What does app.use do?

app.use registers middleware — a function that runs for matching requests before (or instead of) a route handler. If you pass a path, it only runs for requests whose URL starts with that path; without a path it runs for every request. Middleware that doesn’t end the response must call next() to pass control on, or next(err) to jump to error handling.

app.use(express.json());            // parse JSON bodies, runs for all requests

app.use((req, res, next) => {       // simple request logger
  console.log(`${req.method} ${req.url}`);
  next();                           // hand off to the next handler
});

Order matters: middleware runs top to bottom in the order it’s registered, so body parsers and loggers belong above your routes.

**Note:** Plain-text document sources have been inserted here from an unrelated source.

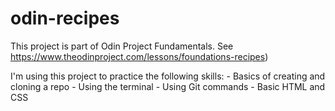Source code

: # odin-recipes
This project is part of Odin Project Fundamentals. See https://www.theodinproject.com/lessons/foundations-recipes)

I'm using this project to practice the following skills:
    - Basics of creating and cloning a repo
    - Using the terminal
    - Using Git commands
    - Basic HTML and CSS
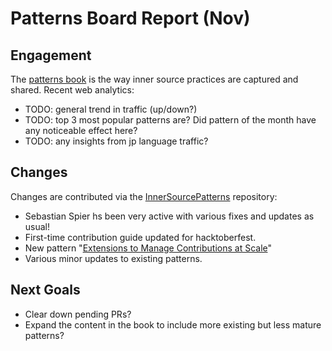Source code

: # Patterns Board Report (Nov)

## Engagement

The [patterns book] is the way inner source practices are captured and shared. Recent web analytics:

* TODO: general trend in traffic (up/down?)
* TODO: top 3 most popular patterns are? Did pattern of the month have any noticeable effect here?  
* TODO: any insights from jp language traffic?

## Changes

Changes are contributed via the [InnerSourcePatterns] repository:

* Sebastian Spier hs been very active with various fixes and updates as usual!
* First-time contribution guide updated for hacktoberfest.
* New pattern "[Extensions to Manage Contributions at Scale](https://github.com/InnerSourceCommons/InnerSourcePatterns/pull/444/)"
* Various minor updates to existing patterns.

## Next Goals

* Clear down pending PRs?
* Expand the content in the book to include more existing but less mature patterns?

[patterns book]: https://patterns.innersourcecommons.org/
[InnerSourcePatterns]: https://github.com/InnerSourceCommons/InnerSourcePatterns/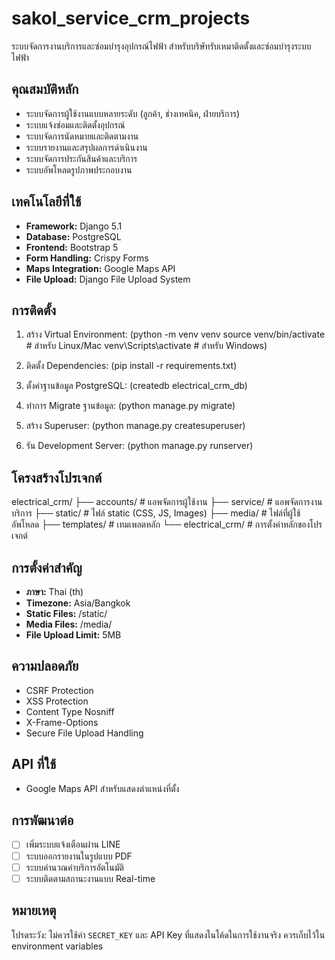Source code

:# sakol_service_crm_projects

ระบบจัดการงานบริการและซ่อมบำรุงอุปกรณ์ไฟฟ้า สำหรับบริษัทรับเหมาติดตั้งและซ่อมบำรุงระบบไฟฟ้า

## คุณสมบัติหลัก

- ระบบจัดการผู้ใช้งานแบบหลายระดับ (ลูกค้า, ช่างเทคนิค, ฝ่ายบริการ)
- ระบบแจ้งซ่อมและติดตั้งอุปกรณ์
- ระบบจัดการนัดหมายและติดตามงาน
- ระบบรายงานและสรุปผลการดำเนินงาน
- ระบบจัดการประกันสินค้าและบริการ
- ระบบอัพโหลดรูปภาพประกอบงาน

## เทคโนโลยีที่ใช้

- **Framework:** Django 5.1
- **Database:** PostgreSQL
- **Frontend:** Bootstrap 5
- **Form Handling:** Crispy Forms
- **Maps Integration:** Google Maps API
- **File Upload:** Django File Upload System

## การติดตั้ง

1. สร้าง Virtual Environment:
    (python -m venv venv
    source venv/bin/activate # สำหรับ Linux/Mac
    venv\Scripts\activate # สำหรับ Windows)

2. ติดตั้ง Dependencies:
    (pip install -r requirements.txt)

3. ตั้งค่าฐานข้อมูล PostgreSQL:
    (createdb electrical_crm_db)

4. ทำการ Migrate ฐานข้อมูล:
    (python manage.py migrate)

5. สร้าง Superuser:
    (python manage.py createsuperuser)

6. รัน Development Server:
    (python manage.py runserver)

## โครงสร้างโปรเจกต์
electrical_crm/
├── accounts/            # แอพจัดการผู้ใช้งาน
├── service/            # แอพจัดการงานบริการ
├── static/            # ไฟล์ static (CSS, JS, Images)
├── media/             # ไฟล์ที่ผู้ใช้อัพโหลด
├── templates/         # เทมเพลตหลัก
└── electrical_crm/    # การตั้งค่าหลักของโปรเจกต์

## การตั้งค่าสำคัญ

- **ภาษา:** Thai (th)
- **Timezone:** Asia/Bangkok
- **Static Files:** /static/
- **Media Files:** /media/
- **File Upload Limit:** 5MB

## ความปลอดภัย

- CSRF Protection
- XSS Protection
- Content Type Nosniff
- X-Frame-Options
- Secure File Upload Handling

## API ที่ใช้

- Google Maps API สำหรับแสดงตำแหน่งที่ตั้ง

## การพัฒนาต่อ

- [ ] เพิ่มระบบแจ้งเตือนผ่าน LINE
- [ ] ระบบออกรายงานในรูปแบบ PDF
- [ ] ระบบคำนวณค่าบริการอัตโนมัติ
- [ ] ระบบติดตามสถานะงานแบบ Real-time

## หมายเหตุ

โปรดระวัง: ไม่ควรใช้ค่า `SECRET_KEY` และ API Key ที่แสดงในโค้ดในการใช้งานจริง ควรเก็บไว้ใน environment variables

Describe the request-response cycle

When a request arrives, Express matches it against the registered stack in order. Each matching middleware either ends the cycle by sending a response (res.send, res.json, res.end, res.render) or calls next() to continue. The cycle ends the moment a response is sent — anything after that on the same request is ignored (and double-sending throws “headers already sent”).

app.use(express.json());

app.post("/login", (req, res, next) => {
  if (!req.body.email) return next(new Error("Email required"));
  res.status(200).json({ ok: true }); // ends the cycle
});

// Error-handling middleware: four args signals Express it's for errors.
app.use((err, req, res, next) => {
  res.status(400).json({ error: err.message });
});

A POST to /login with an empty body produces:

Output:

{ "error": "Email required" }

Warning: A common bug is forgetting return before next() or res.send(). Without it, code keeps executing and may try to send a second response, crashing the request.

Best Practices

  • Mount body parsers (express.json(), express.urlencoded()) and loggers before your routes so they apply.
  • Group related routes with Router and mount them by prefix to keep files small and paths consistent.
  • Always return after sending a response or calling next() to avoid double responses.
  • Keep handlers thin: validate, delegate to a service layer, then respond — don’t bury business logic in route callbacks.
  • Define error-handling middleware (four arguments) last so all next(err) calls funnel into one place.
  • Prefer Express 5.x for new projects to get automatic async-error forwarding and a cleaner API surface.